Isasaweis, colaboradora de 20minutos.
Isasaweis, colaboradora de 20minutos.
ISASAWEIS
Isasaweis, colaboradora de 20minutos.

Yo fui de aquellos niños que tuvieron la suerte de poder decir "me voy al pueblo" cuando llegaban las vacaciones. Y qué feliz fui tantos veranos en Valderas...

Nos levantábamos sin prisa cada mañana con los rayos del infalible sol de León entrando por las rendijas de las persianas. Mi abuela comenzaba a tostar el pan cuando oía ruido en la planta de arriba y nos preparaba el desayuno con esa leche fresca que recogía con la lechera y mermelada de manzanas de la huerta de mi abuelo. Si cierro los ojos puedo saborear aquellos desayunos.

Cogíamos las bicicletas y nos íbamos a pasar la mañana a la piscina y allí estábamos hasta las 15.00 h, cuando volvíamos a casa solo el tiempo necesario para comer, coincidiendo con las campanadas en el reloj del Ayuntamiento. Qué rico el arroz con todo de Tatá, o sus deliciosas albóndigas, que a pesar de tener la receta ya nadie volvió a hacer nunca como ella, o el cocido de garbanzos que devorábamos, daba igual que fuera pleno agosto y tuviéramos 35 grados a la sombra.

Con la barriga llena y montados de nuevo en nuestras bicicletas, volvíamos a la piscina a juntarnos con toda la pandilla. Pasábamos la tarde entre risas, cartas, masajes y chapuzones huyendo de las temidas aguadillas, que de aquella era la forma que tenía algún chico de demostrarte que le gustabas.

Cuando cerraba la piscina, volvíamos a casa, en la infancia, con la misión de cenar y salir lo antes posible, y en la adolescencia, de ponernos guapos y estar listos en el Iris a las 23.00 como hora límite.

En los primeros años jugábamos a burro, a dorar con rayos y al encuentro, y cuando las campanadas de media noche sonaban en todo el pueblo, íbamos corriendo a suplicar media hora más a sabiendas de que nos la concederían.

En los años siguientes, bajábamos al Ruedo a jugar al duro o al honkon mientras bebíamos unos sorbos de alguna mezcla imposible y vivíamos las emociones de los primeros amores.

En mi pueblo, me divertí como nunca, reí a carcajadas, hice gamberradas, lloré desconsolada, me enamoré por primera vez y viví muchas otras primeras veces.

Haber tenido pueblo es de las mejores cosas que he tenido en la vida y muchos días siento no poder darles lo mismo a mis hijos.
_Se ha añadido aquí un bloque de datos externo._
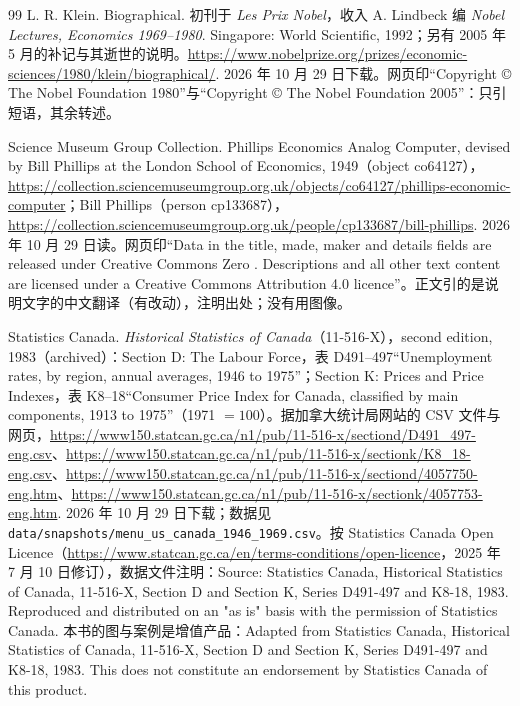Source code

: \begin{thebibliography}{99}
 L. R. Klein. Biographical. 初刊于 \emph{Les Prix Nobel}，收入 A. Lindbeck 编 \emph{Nobel Lectures, Economics 1969--1980}. Singapore: World Scientific, 1992；另有 2005 年 5 月的补记与其逝世的说明。\url{https://www.nobelprize.org/prizes/economic-sciences/1980/klein/biographical/}. 2026 年 10 月 29 日下载。网页印“Copyright © The Nobel Foundation 1980”与“Copyright © The Nobel Foundation 2005”：只引短语，其余转述。

 Science Museum Group Collection. Phillips Economics Analog Computer, devised by Bill Phillips at the London School of Economics, 1949（object co64127），\url{https://collection.sciencemuseumgroup.org.uk/objects/co64127/phillips-economic-computer}；Bill Phillips（person cp133687），\url{https://collection.sciencemuseumgroup.org.uk/people/cp133687/bill-phillips}. 2026 年 10 月 29 日读。网页印“Data in the title, made, maker and details fields are released under Creative Commons Zero . Descriptions and all other text content are licensed under a Creative Commons Attribution 4.0 licence”。正文引的是说明文字的中文翻译（有改动），注明出处；没有用图像。

 Statistics Canada. \emph{Historical Statistics of Canada}（11-516-X），second edition, 1983（archived）：Section D: The Labour Force，表 D491--497“Unemployment rates, by region, annual averages, 1946 to 1975”；Section K: Prices and Price Indexes，表 K8--18“Consumer Price Index for Canada, classified by main components, 1913 to 1975”（1971 $=100$）。据加拿大统计局网站的 CSV 文件与网页，\url{https://www150.statcan.gc.ca/n1/pub/11-516-x/sectiond/D491_497-eng.csv}、\url{https://www150.statcan.gc.ca/n1/pub/11-516-x/sectionk/K8_18-eng.csv}、\url{https://www150.statcan.gc.ca/n1/pub/11-516-x/sectiond/4057750-eng.htm}、\url{https://www150.statcan.gc.ca/n1/pub/11-516-x/sectionk/4057753-eng.htm}. 2026 年 10 月 29 日下载；数据见 \texttt{data/snapshots/menu\_us\_canada\_1946\_1969.csv}。按 Statistics Canada Open Licence（\url{https://www.statcan.gc.ca/en/terms-conditions/open-licence}，2025 年 7 月 10 日修订），数据文件注明：Source: Statistics Canada, Historical Statistics of Canada, 11-516-X, Section D and Section K, Series D491-497 and K8-18, 1983. Reproduced and distributed on an "as is" basis with the permission of Statistics Canada. 本书的图与案例是增值产品：Adapted from Statistics Canada, Historical Statistics of Canada, 11-516-X, Section D and Section K, Series D491-497 and K8-18, 1983. This does not constitute an endorsement by Statistics Canada of this product.


\end{thebibliography}
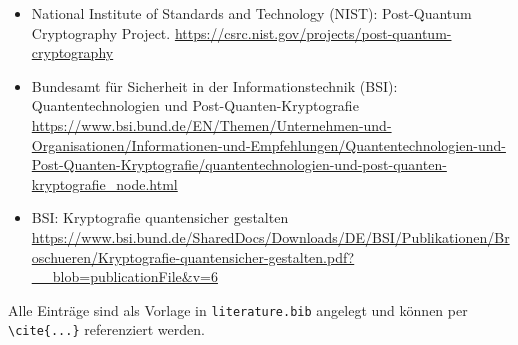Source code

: \documentclass[a4paper,11pt]{article}
\begin{document}
\begin{itemize}
	\item National Institute of Standards and Technology (NIST): Post-Quantum
	      Cryptography Project. \url{https://csrc.nist.gov/projects/post-quantum-cryptography}

	\item Bundesamt für Sicherheit in der Informationstechnik (BSI):
	      Quantentechnologien und Post-Quanten-Kryptografie \\
	      \url{https://www.bsi.bund.de/EN/Themen/Unternehmen-und-Organisationen/Informationen-und-Empfehlungen/Quantentechnologien-und-Post-Quanten-Kryptografie/quantentechnologien-und-post-quanten-kryptografie_node.html}

	\item BSI: Kryptografie quantensicher gestalten \\
	      \url{https://www.bsi.bund.de/SharedDocs/Downloads/DE/BSI/Publikationen/Broschueren/Kryptografie-quantensicher-gestalten.pdf?__blob=publicationFile&v=6}
\end{itemize}
Alle Einträge sind als Vorlage in \texttt{literature.bib} angelegt und können
per \verb|\cite{...}| referenziert werden.
\end{document}
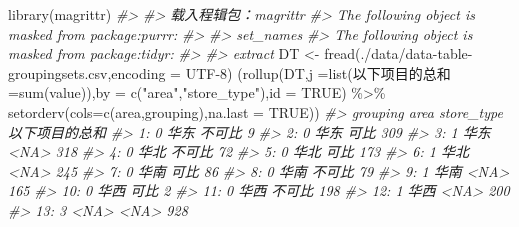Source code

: \documentclass[
]{book}
\newenvironment{Shaded}{\begin{snugshade}}{\end{snugshade}}
\newcommand{\AttributeTok}[1]{\textcolor[rgb]{0.77,0.63,0.00}{#1}}
\newcommand{\CommentTok}[1]{\textcolor[rgb]{0.56,0.35,0.01}{\textit{#1}}}
\newcommand{\ConstantTok}[1]{\textcolor[rgb]{0.00,0.00,0.00}{#1}}
\newcommand{\FunctionTok}[1]{\textcolor[rgb]{0.00,0.00,0.00}{#1}}
\newcommand{\NormalTok}[1]{#1}
\newcommand{\OtherTok}[1]{\textcolor[rgb]{0.56,0.35,0.01}{#1}}
\newcommand{\SpecialCharTok}[1]{\textcolor[rgb]{0.00,0.00,0.00}{#1}}
\newcommand{\StringTok}[1]{\textcolor[rgb]{0.31,0.60,0.02}{#1}}
\begin{document}
\begin{Shaded}
\begin{Highlighting}[]
\FunctionTok{library}\NormalTok{(magrittr)}
\CommentTok{\#\textgreater{} }
\CommentTok{\#\textgreater{} 载入程辑包：\textquotesingle{}magrittr\textquotesingle{}}
\CommentTok{\#\textgreater{} The following object is masked from \textquotesingle{}package:purrr\textquotesingle{}:}
\CommentTok{\#\textgreater{} }
\CommentTok{\#\textgreater{}     set\_names}
\CommentTok{\#\textgreater{} The following object is masked from \textquotesingle{}package:tidyr\textquotesingle{}:}
\CommentTok{\#\textgreater{} }
\CommentTok{\#\textgreater{}     extract}
\NormalTok{DT }\OtherTok{\textless{}{-}} \FunctionTok{fread}\NormalTok{(}\StringTok{\textquotesingle{}./data/data{-}table{-}groupingsets.csv\textquotesingle{}}\NormalTok{,}\AttributeTok{encoding =} \StringTok{\textquotesingle{}UTF{-}8\textquotesingle{}}\NormalTok{)}
\NormalTok{(}\FunctionTok{rollup}\NormalTok{(DT,}\AttributeTok{j =}\FunctionTok{list}\NormalTok{(以下项目的总和 }\OtherTok{=}\FunctionTok{sum}\NormalTok{(value)),}\AttributeTok{by =} \FunctionTok{c}\NormalTok{(}\StringTok{"area"}\NormalTok{,}\StringTok{"store\_type"}\NormalTok{),}\AttributeTok{id =} \ConstantTok{TRUE}\NormalTok{) }\SpecialCharTok{\%\textgreater{}\%} \FunctionTok{setorderv}\NormalTok{(}\AttributeTok{cols=}\FunctionTok{c}\NormalTok{(}\StringTok{\textquotesingle{}area\textquotesingle{}}\NormalTok{,}\StringTok{\textquotesingle{}grouping\textquotesingle{}}\NormalTok{),}\AttributeTok{na.last =} \ConstantTok{TRUE}\NormalTok{))}
\CommentTok{\#\textgreater{}     grouping area store\_type 以下项目的总和}
\CommentTok{\#\textgreater{}  1:        0 华东     不可比              9}
\CommentTok{\#\textgreater{}  2:        0 华东       可比            309}
\CommentTok{\#\textgreater{}  3:        1 华东       \textless{}NA\textgreater{}            318}
\CommentTok{\#\textgreater{}  4:        0 华北     不可比             72}
\CommentTok{\#\textgreater{}  5:        0 华北       可比            173}
\CommentTok{\#\textgreater{}  6:        1 华北       \textless{}NA\textgreater{}            245}
\CommentTok{\#\textgreater{}  7:        0 华南       可比             86}
\CommentTok{\#\textgreater{}  8:        0 华南     不可比             79}
\CommentTok{\#\textgreater{}  9:        1 华南       \textless{}NA\textgreater{}            165}
\CommentTok{\#\textgreater{} 10:        0 华西       可比              2}
\CommentTok{\#\textgreater{} 11:        0 华西     不可比            198}
\CommentTok{\#\textgreater{} 12:        1 华西       \textless{}NA\textgreater{}            200}
\CommentTok{\#\textgreater{} 13:        3 \textless{}NA\textgreater{}       \textless{}NA\textgreater{}            928}
\end{Highlighting}
\end{Shaded}
\end{document}
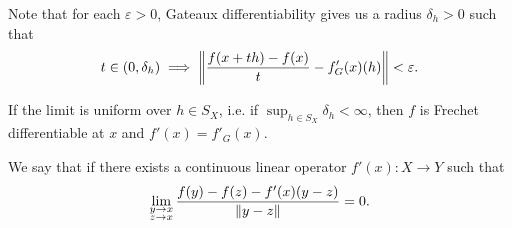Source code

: \begin{definition}
\begin{defenum}
    Note that for each \( \varepsilon > 0 \), Gateaux differentiability gives us a radius \( \delta_h > 0 \) such that
    \begin{align*}
      t \in (0, \delta_h) \implies \left\Vert  \frac {f(x + th) - f(x)} t - f_G'(x)(h) \right\Vert < \varepsilon.
    \end{align*}

    If the limit is uniform over \( h \in S_X \), i.e. if \( \sup_{h \in S_X} \delta_h < \infty \), then \( f \) is Frechet differentiable at \( x \) and \( f'(x) = f'_G(x) \).

    \item\label{def:differentiability/strong}\cite[33]{Dontchev2014} We say that  if there exists a continuous linear operator \( f'(x): X \to Y \) such that
    \begin{align*}
      \lim_{\substack{y \to x \\ z \to x}} \frac{f(y) - f(z) - f'(x)(y - z)} {\left\Vert y - z \right\Vert} = 0.
    \end{align*}
  \end{defenum}
\end{definition}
A veces pienso que podríamos volver, pero me doy cuenta de que a donde realmente quisiera llevarles no es al pueblo, es a aquella época. A la época en la que los patios estaban llenos de niños que jugábamos entre nosotros, donde había charlas en torno a una toalla en la piscina y donde los primeros amores llegaban tumbados en una era por la noche, mirando al cielo estrellado más bonito que habías visto jamás.

Hace años, un profesor me dijo que las generaciones son pendulares. Ojalá sea así y nuestros hijos puedan devolver a los suyos aquellas infancias y adolescencias que tuvimos la suerte de vivir nosotros.